Assignment:
Collect all lines containing the word "加载进度显示文字" from the data.

::: Entries provided :::

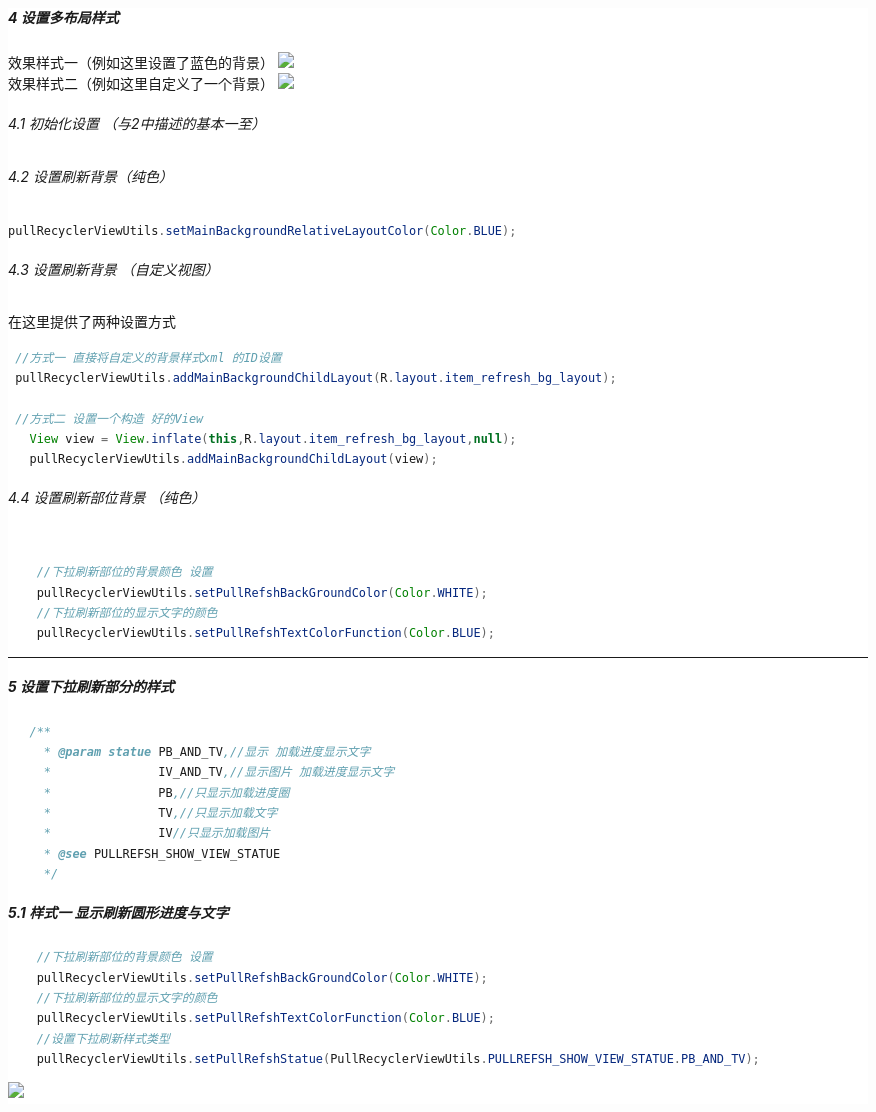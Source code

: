 

##### 4 设置多布局样式 
效果样式一（例如这里设置了蓝色的背景）
<img src="http://orqv8r94o.bkt.clouddn.com/android_pull_recycler_6.gif"/>
<br>
效果样式二（例如这里自定义了一个背景）
<img src="http://orqv8r94o.bkt.clouddn.com/android_pull_recycler_7.gif"/>
###### 4.1 初始化设置 （与2中描述的基本一至）
###### 4.2 设置刷新背景（纯色）

```java
pullRecyclerViewUtils.setMainBackgroundRelativeLayoutColor(Color.BLUE);
```

###### 4.3 设置刷新背景 （自定义视图）

在这里提供了两种设置方式 

```java
 //方式一 直接将自定义的背景样式xml 的ID设置
 pullRecyclerViewUtils.addMainBackgroundChildLayout(R.layout.item_refresh_bg_layout);
 
 //方式二 设置一个构造 好的View 
   View view = View.inflate(this,R.layout.item_refresh_bg_layout,null);
   pullRecyclerViewUtils.addMainBackgroundChildLayout(view);
```
###### 4.4 设置刷新部位背景 （纯色）
```java
  
    //下拉刷新部位的背景颜色 设置
    pullRecyclerViewUtils.setPullRefshBackGroundColor(Color.WHITE);
    //下拉刷新部位的显示文字的颜色
    pullRecyclerViewUtils.setPullRefshTextColorFunction(Color.BLUE);
```

<hr/>

##### 5 设置下拉刷新部分的样式 


```java
   /**
     * @param statue PB_AND_TV,//显示 加载进度显示文字
     *               IV_AND_TV,//显示图片 加载进度显示文字
     *               PB,//只显示加载进度圈
     *               TV,//只显示加载文字
     *               IV//只显示加载图片
     * @see PULLREFSH_SHOW_VIEW_STATUE
     */
```

##### 5.1 样式一  显示刷新圆形进度与文字

```java
    //下拉刷新部位的背景颜色 设置
    pullRecyclerViewUtils.setPullRefshBackGroundColor(Color.WHITE);
    //下拉刷新部位的显示文字的颜色
    pullRecyclerViewUtils.setPullRefshTextColorFunction(Color.BLUE);
    //设置下拉刷新样式类型
    pullRecyclerViewUtils.setPullRefshStatue(PullRecyclerViewUtils.PULLREFSH_SHOW_VIEW_STATUE.PB_AND_TV);
```
<img src="http://orqv8r94o.bkt.clouddn.com/android_pull_recycler_8.gif"/>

:::

Answer to the problem:
     * @param statue PB_AND_TV,//显示 加载进度显示文字
     *               IV_AND_TV,//显示图片 加载进度显示文字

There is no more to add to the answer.